+++ Given data +++

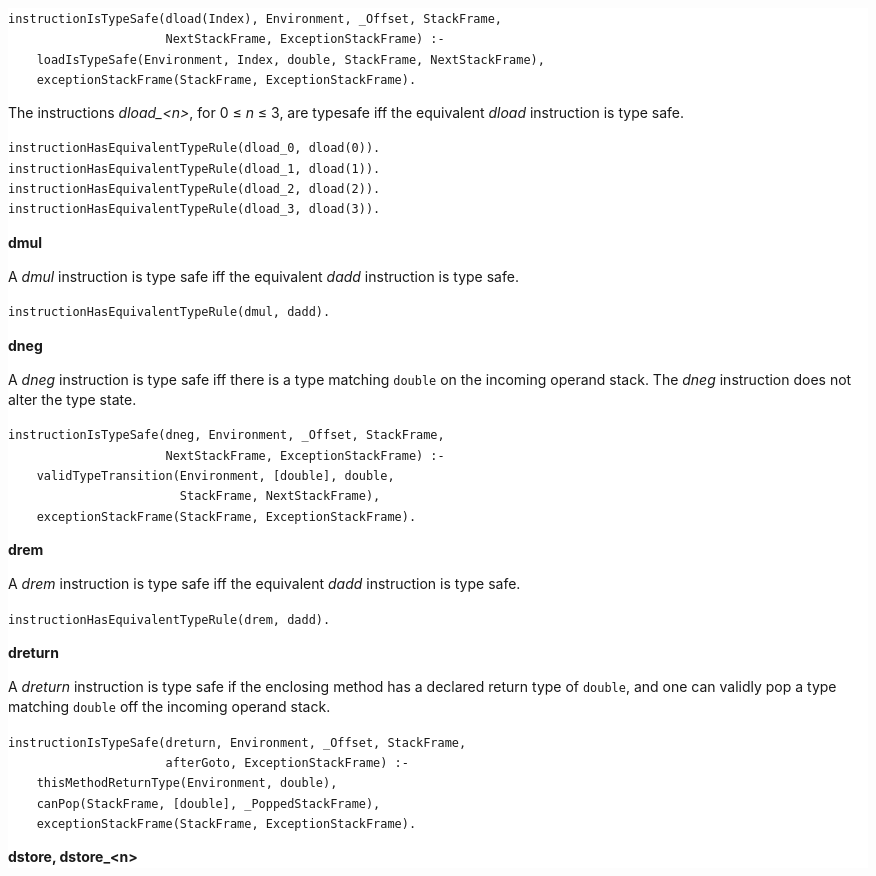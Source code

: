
 ```text
instructionIsTypeSafe(dload(Index), Environment, _Offset, StackFrame,
                      NextStackFrame, ExceptionStackFrame) :- 
    loadIsTypeSafe(Environment, Index, double, StackFrame, NextStackFrame),
    exceptionStackFrame(StackFrame, ExceptionStackFrame).
```

The instructions _dload\_&lt;n&gt;_, for 0 ≤ _n_ ≤ 3, are typesafe iff the equivalent _dload_ instruction is type safe.

```text
instructionHasEquivalentTypeRule(dload_0, dload(0)).
instructionHasEquivalentTypeRule(dload_1, dload(1)).
instructionHasEquivalentTypeRule(dload_2, dload(2)).
instructionHasEquivalentTypeRule(dload_3, dload(3)).
```

**dmul**

A _dmul_ instruction is type safe iff the equivalent _dadd_ instruction is type safe.

```text
instructionHasEquivalentTypeRule(dmul, dadd).
```

**dneg**

A _dneg_ instruction is type safe iff there is a type matching `double` on the incoming operand stack. The _dneg_ instruction does not alter the type state.

```text
instructionIsTypeSafe(dneg, Environment, _Offset, StackFrame,
                      NextStackFrame, ExceptionStackFrame) :- 
    validTypeTransition(Environment, [double], double,
                        StackFrame, NextStackFrame),
    exceptionStackFrame(StackFrame, ExceptionStackFrame).
```

**drem**

A _drem_ instruction is type safe iff the equivalent _dadd_ instruction is type safe.

```text
instructionHasEquivalentTypeRule(drem, dadd).
```

**dreturn**

A _dreturn_ instruction is type safe if the enclosing method has a declared return type of `double`, and one can validly pop a type matching `double` off the incoming operand stack.

```text
instructionIsTypeSafe(dreturn, Environment, _Offset, StackFrame,
                      afterGoto, ExceptionStackFrame) :- 
    thisMethodReturnType(Environment, double),
    canPop(StackFrame, [double], _PoppedStackFrame),
    exceptionStackFrame(StackFrame, ExceptionStackFrame).
```

**dstore, dstore\_&lt;n&gt;**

+++

- _Problem to work on_
Filter the records above and copy every line that contains the word "Index".

- _Task answer_
instructionIsTypeSafe(dload(Index), Environment, _Offset, StackFrame,
    loadIsTypeSafe(Environment, Index, double, StackFrame, NextStackFrame),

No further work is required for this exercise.